Here's what Ezra Klein wrote about that back in 2013:
Everyone agrees that aging economies with low birth rates are in trouble...The retirement of the baby boomers is correctly understood as an economic challenge. The ratio of working Americans to retirees will fall from 5-to-1 today to 3-to-1 in 2050. Fewer workers and more retirees is tough on any economy.
When Klein says that "everyone agrees," he's right. Back in 2017, Paul Ryan said the same thing - even if his solution to the problem was abhorrent.

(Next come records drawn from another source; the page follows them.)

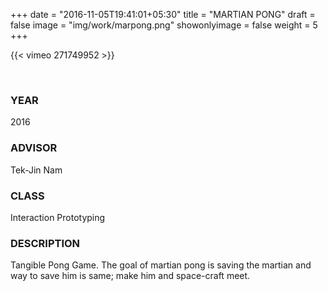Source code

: +++
date = "2016-11-05T19:41:01+05:30"
title = "MARTIAN PONG"
draft = false
image = "img/work/marpong.png"
showonlyimage = false
weight = 5
+++

<!--more-->

{{< vimeo 271749952 >}}

<br>

### YEAR 

2016

### ADVISOR

Tek-Jin Nam

### CLASS

Interaction Prototyping

### DESCRIPTION

Tangible Pong Game. The goal of martian pong is saving the martian and way to save him is same; make him and space-craft meet.
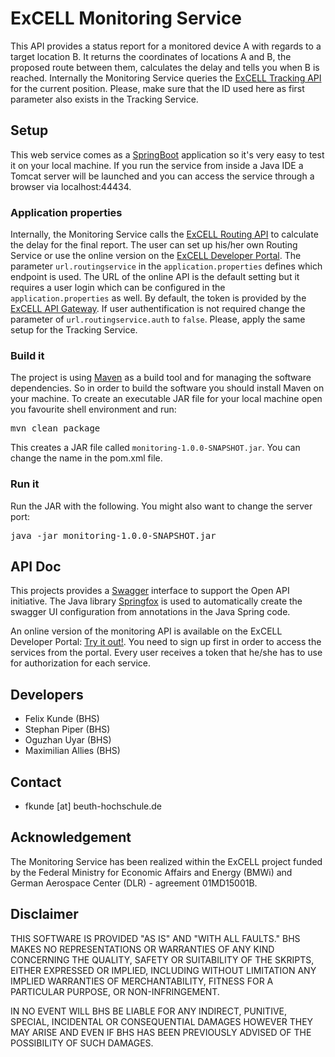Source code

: # ExCELL Monitoring Service

This API provides a status report for a monitored device A with regards to a target location B. It returns the coordinates of locations A and B, the proposed route between them, calculates the delay and tells you when B is reached. Internally the Monitoring Service queries the [ExCELL Tracking API](https://www.excell-mobility.de/developer/docs.php?service=tracking_service) for the current position. Please, make sure that the ID used here as first parameter also exists in the Tracking Service.

## Setup

This web service comes as a [SpringBoot](https://projects.spring.io/spring-boot/) application so it's very easy to test it on your local machine. If you run the service from inside a Java IDE a Tomcat server will be launched and you can access the service through a browser via localhost:44434.

### Application properties

Internally, the Monitoring Service calls the [ExCELL Routing API](https://github.com/excell-mobility/routing_service) to calculate the delay for the final report. The user can set up his/her own Routing Service or use the online version on the [ExCELL Developer Portal](https://www.excell-mobility.de/developer/docs.php?service=routing_service). The parameter `url.routingservice` in the `application.properties` defines which endpoint is used. The URL of the online API is the default setting but it requires a user login which can be configured in the `application.properties` as well. By default, the token is provided by the [ExCELL API Gateway](https://dlr-integration.minglabs.com/api/v1/tokenauth/). If user authentification is not required change the parameter of `url.routingservice.auth` to `false`. Please, apply the same setup for the Tracking Service.

### Build it

The project is using [Maven](https://maven.apache.org/) as a build tool and for managing the software dependencies. So in order to build the software you should install Maven on your machine. To create an executable JAR file for your local machine open you favourite shell environment and run:

<pre>mvn clean package</pre>

This creates a JAR file called `monitoring-1.0.0-SNAPSHOT.jar`. You can change the name in the pom.xml file.

### Run it

Run the JAR with the following. You might also want to change the server port:

<pre>java -jar monitoring-1.0.0-SNAPSHOT.jar</pre>


## API Doc

This projects provides a [Swagger](https://swagger.io/) interface to support the Open API initiative. The Java library [Springfox](http://springfox.github.io/springfox/) is used to automatically create the swagger UI configuration from annotations in the Java Spring code.

An online version of the monitoring API is available on the ExCELL Developer Portal: [Try it out!](https://www.excell-mobility.de/developer/docs.php?service=monitoring_service). You need to sign up first in order to access the services from the portal. Every user receives a token that he/she has to use for authorization for each service.


## Developers

* Felix Kunde (BHS)
* Stephan Piper (BHS)
* Oguzhan Uyar (BHS)
* Maximilian Allies (BHS)


## Contact

* fkunde [at] beuth-hochschule.de


## Acknowledgement
The Monitoring Service has been realized within the ExCELL project funded by the Federal Ministry for Economic Affairs and Energy (BMWi) and German Aerospace Center (DLR) - agreement 01MD15001B.


## Disclaimer

THIS SOFTWARE IS PROVIDED "AS IS" AND "WITH ALL FAULTS." 
BHS MAKES NO REPRESENTATIONS OR WARRANTIES OF ANY KIND CONCERNING THE 
QUALITY, SAFETY OR SUITABILITY OF THE SKRIPTS, EITHER EXPRESSED OR 
IMPLIED, INCLUDING WITHOUT LIMITATION ANY IMPLIED WARRANTIES OF 
MERCHANTABILITY, FITNESS FOR A PARTICULAR PURPOSE, OR NON-INFRINGEMENT.

IN NO EVENT WILL BHS BE LIABLE FOR ANY INDIRECT, PUNITIVE, SPECIAL, 
INCIDENTAL OR CONSEQUENTIAL DAMAGES HOWEVER THEY MAY ARISE AND EVEN IF 
BHS HAS BEEN PREVIOUSLY ADVISED OF THE POSSIBILITY OF SUCH DAMAGES.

Paul Ryan lays out new Soylent Green agenda. Says women need to have more babies if we want to avoid big Social Security and Medicare cuts. pic.twitter.com/LMdY2msAfN
— Josh Marshall (@joshtpm) December 14, 2017
This is what the Wall Street Journal was reporting back in 2016:
In Dallas, the King of Texas Roofing Co. says it has turned down $20 million worth of projects in the past two years because it doesn’t have enough workers.
In the San Francisco Bay Area, Joe Hargrave is expanding his successful Tacolicious chain of restaurants, but says he is building smaller ones due to “a massive shortage of restaurant workers.”
And in Florida, Steve Johnson, who harvests oranges for the citrus industry, says, “Right now, if I had 80 guys, I could put every one of them to work.”
As hiring accelerates and the labor market tightens thanks to a steady U.S. recovery, employers who need low-skilled workers are increasingly struggling to fill vacancies.
The situation in rural American was even worse. Here's how Art Cullen described what was happening in Iowa:
The population numbers since 2010 look bad for most rural Iowa counties: Pocahontas, down 7.8%; Sac, down 6.1%; Audubon, down 10%; Cass, down 7.3%; Adams, down 9.5%. A small sampling of isolated rural counties. They may have peaked in population in 1940 or before. The sad news is: Nothing is on the horizon to turn it around.
Here is how a researcher in my home state of Minnesota documented the problem back in 2019:
Employment projections indicate that, by 2022, Minnesota will need nearly 3.2 million workers to keep pace with historic rates of economic growth statewide. With just 2.9 million people over the age of 16 expected to be in the labor force and working, our state is expected to fall about 239,000 workers short.
That is the economic challenge this country will continue to face - too few workers - even when the pandemic is no longer an issue.
Paul Ryan sounded an early warning about how Republicans are likely to respond to the challenge. We're already hearing right wingers talk about the need for women to have more babies. For the nativists, that is often pitted against the solution that has always been a hallmark of the U.S. economy: immigration. That is precisely what Klein was writing about in 2013.
There are few free lunches in public policy. But taking advantage of our unique position as a country where the world’s best, brightest and hardest-working desperately want to live is surely one. In the end, economies aren’t mainly about budgets and tax codes, though Congress occasionally pretends otherwise. They’re about workers and business owners. Immigration reform is a way to get more of both.
Immigration reform is often cast as an issue that is a concern for people of color - primarily Hispanics. But the fact is that it should be a priority for all of us. Our economy is going to depend on it.